= Directions for this task =
Among the records below, find the lines that hold the word "Click" and report how many there are, with no other words.

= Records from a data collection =
○ ○ ○ ○ ○ ○ ○

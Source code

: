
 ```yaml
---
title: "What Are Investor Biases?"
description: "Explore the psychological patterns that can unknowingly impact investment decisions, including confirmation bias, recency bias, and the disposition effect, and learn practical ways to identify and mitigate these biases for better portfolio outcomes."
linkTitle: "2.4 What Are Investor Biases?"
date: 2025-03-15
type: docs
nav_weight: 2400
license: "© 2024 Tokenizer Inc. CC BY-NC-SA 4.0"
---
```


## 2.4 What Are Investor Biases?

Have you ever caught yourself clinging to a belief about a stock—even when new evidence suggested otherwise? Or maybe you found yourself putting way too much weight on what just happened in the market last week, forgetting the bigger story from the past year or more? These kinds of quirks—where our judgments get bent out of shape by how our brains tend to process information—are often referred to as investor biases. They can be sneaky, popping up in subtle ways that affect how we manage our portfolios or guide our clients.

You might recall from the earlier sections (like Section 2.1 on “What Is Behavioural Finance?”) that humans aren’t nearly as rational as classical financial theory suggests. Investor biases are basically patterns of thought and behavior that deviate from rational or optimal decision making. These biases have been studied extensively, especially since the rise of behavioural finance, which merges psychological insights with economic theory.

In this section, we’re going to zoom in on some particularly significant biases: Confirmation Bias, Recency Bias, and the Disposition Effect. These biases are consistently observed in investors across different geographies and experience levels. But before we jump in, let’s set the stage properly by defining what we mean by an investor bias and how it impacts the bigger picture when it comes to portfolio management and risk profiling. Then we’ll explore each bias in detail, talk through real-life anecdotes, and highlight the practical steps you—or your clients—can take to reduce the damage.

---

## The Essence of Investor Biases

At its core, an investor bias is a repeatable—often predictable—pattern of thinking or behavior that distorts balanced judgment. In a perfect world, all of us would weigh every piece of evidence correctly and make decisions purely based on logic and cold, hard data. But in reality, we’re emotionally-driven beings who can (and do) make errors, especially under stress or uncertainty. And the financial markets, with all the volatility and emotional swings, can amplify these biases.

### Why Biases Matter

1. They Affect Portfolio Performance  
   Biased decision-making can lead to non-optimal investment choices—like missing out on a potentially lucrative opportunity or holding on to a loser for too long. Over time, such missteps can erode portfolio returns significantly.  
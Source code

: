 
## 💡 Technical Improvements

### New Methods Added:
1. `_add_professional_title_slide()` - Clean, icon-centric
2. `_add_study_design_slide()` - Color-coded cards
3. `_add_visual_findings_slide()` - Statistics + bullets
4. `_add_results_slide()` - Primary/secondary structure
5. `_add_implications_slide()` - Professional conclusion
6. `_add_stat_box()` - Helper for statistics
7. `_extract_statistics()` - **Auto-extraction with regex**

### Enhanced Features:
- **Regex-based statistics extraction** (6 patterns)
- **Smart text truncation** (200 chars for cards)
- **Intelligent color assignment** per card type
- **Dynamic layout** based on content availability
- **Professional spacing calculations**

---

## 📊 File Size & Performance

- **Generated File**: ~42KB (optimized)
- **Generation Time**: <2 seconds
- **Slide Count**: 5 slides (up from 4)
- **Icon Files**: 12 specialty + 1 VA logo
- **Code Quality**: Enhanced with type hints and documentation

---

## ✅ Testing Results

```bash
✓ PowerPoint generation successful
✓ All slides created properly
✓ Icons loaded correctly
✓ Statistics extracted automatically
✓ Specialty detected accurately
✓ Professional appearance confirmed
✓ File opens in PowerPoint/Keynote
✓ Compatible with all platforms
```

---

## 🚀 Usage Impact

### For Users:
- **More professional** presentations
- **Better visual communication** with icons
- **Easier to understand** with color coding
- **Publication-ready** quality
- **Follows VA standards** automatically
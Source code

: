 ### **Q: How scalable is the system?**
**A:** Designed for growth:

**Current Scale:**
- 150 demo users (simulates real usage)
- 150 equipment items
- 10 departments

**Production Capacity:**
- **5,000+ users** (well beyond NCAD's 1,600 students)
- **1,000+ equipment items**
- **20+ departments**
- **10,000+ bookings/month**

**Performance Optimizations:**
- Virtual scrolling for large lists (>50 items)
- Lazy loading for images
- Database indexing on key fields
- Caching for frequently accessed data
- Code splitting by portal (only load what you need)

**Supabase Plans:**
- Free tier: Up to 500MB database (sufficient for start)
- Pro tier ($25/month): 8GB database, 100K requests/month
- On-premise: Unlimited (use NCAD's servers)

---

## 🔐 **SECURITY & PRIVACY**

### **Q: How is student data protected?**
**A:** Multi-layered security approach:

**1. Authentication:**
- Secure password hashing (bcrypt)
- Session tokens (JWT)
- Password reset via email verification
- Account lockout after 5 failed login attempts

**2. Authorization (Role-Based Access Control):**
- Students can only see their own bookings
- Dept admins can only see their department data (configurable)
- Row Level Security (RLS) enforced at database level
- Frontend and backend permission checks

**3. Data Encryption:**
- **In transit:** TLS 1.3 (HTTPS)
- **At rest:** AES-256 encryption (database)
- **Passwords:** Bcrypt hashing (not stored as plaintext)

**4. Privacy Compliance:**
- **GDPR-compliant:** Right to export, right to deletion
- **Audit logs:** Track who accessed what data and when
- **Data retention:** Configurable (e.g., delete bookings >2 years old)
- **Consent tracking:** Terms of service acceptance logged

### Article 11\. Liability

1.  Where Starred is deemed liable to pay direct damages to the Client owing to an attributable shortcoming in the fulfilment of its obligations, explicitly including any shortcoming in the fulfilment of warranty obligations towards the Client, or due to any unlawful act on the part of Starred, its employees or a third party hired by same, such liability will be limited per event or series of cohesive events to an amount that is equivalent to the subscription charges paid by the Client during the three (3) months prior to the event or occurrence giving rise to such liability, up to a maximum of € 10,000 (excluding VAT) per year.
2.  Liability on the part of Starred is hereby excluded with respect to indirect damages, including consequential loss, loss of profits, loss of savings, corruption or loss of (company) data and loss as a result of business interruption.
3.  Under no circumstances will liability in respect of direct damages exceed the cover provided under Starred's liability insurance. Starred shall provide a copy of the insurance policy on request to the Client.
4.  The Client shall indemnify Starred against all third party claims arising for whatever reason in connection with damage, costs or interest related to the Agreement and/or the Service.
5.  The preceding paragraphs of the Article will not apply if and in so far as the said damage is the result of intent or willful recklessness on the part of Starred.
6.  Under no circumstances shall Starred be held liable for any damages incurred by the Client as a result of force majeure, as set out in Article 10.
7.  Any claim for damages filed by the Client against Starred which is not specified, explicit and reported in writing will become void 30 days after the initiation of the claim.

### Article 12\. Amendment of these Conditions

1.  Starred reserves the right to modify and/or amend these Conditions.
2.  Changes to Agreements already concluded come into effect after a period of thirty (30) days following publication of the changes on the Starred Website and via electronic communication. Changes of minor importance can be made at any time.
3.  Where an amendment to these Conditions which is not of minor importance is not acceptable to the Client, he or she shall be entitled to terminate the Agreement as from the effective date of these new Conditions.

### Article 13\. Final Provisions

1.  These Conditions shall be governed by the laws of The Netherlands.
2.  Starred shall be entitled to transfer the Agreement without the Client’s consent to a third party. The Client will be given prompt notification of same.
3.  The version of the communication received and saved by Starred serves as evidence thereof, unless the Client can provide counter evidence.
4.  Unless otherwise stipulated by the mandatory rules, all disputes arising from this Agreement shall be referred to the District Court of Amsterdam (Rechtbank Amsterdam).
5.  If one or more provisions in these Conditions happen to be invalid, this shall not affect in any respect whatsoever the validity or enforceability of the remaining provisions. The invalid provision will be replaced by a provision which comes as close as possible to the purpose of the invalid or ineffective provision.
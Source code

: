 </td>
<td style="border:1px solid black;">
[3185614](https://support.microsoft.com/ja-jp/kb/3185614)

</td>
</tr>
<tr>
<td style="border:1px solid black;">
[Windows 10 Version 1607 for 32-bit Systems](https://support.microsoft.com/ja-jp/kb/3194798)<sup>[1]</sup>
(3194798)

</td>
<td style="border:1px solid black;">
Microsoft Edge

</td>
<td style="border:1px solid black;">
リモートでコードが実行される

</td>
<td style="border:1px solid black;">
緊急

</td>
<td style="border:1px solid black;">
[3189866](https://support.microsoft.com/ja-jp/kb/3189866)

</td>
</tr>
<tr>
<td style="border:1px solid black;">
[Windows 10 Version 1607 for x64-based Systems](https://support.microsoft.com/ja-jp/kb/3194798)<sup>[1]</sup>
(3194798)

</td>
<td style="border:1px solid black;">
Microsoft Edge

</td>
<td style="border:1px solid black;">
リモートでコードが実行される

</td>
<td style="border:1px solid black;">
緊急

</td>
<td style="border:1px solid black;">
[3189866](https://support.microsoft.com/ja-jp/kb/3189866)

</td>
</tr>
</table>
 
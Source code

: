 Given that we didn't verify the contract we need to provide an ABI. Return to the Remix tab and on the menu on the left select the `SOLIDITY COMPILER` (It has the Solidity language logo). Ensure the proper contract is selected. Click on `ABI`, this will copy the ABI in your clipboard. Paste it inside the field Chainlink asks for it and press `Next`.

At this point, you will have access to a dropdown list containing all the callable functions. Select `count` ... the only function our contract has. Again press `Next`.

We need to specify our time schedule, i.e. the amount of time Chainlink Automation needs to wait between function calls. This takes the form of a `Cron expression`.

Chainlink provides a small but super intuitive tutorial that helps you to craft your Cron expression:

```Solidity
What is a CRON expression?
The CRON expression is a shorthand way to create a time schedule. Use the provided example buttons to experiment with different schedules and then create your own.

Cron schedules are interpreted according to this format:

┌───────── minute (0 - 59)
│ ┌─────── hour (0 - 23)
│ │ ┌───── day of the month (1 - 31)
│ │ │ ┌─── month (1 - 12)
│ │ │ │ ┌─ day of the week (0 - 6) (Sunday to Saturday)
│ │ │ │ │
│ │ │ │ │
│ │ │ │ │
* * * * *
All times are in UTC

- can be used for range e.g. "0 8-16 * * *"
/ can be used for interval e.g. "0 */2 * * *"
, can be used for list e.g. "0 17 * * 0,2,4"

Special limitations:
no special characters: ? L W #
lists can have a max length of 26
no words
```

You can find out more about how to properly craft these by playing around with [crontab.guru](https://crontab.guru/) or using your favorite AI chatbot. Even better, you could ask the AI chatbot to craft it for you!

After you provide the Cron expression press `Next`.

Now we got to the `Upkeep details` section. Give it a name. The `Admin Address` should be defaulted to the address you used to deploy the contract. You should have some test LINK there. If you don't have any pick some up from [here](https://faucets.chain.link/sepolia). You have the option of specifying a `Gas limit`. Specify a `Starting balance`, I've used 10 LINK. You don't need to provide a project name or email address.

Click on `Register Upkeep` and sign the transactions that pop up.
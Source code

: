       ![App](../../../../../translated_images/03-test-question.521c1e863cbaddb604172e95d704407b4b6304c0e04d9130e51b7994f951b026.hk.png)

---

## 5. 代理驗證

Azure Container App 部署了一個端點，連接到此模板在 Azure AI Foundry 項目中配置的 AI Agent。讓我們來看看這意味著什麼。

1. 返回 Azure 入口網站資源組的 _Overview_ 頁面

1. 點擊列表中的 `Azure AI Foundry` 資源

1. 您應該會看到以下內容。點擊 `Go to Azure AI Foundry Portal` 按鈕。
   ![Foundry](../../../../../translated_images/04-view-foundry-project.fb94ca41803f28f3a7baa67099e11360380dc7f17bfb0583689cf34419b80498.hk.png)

○ ○ ○ ○ ○ ○ ○

= Result =
2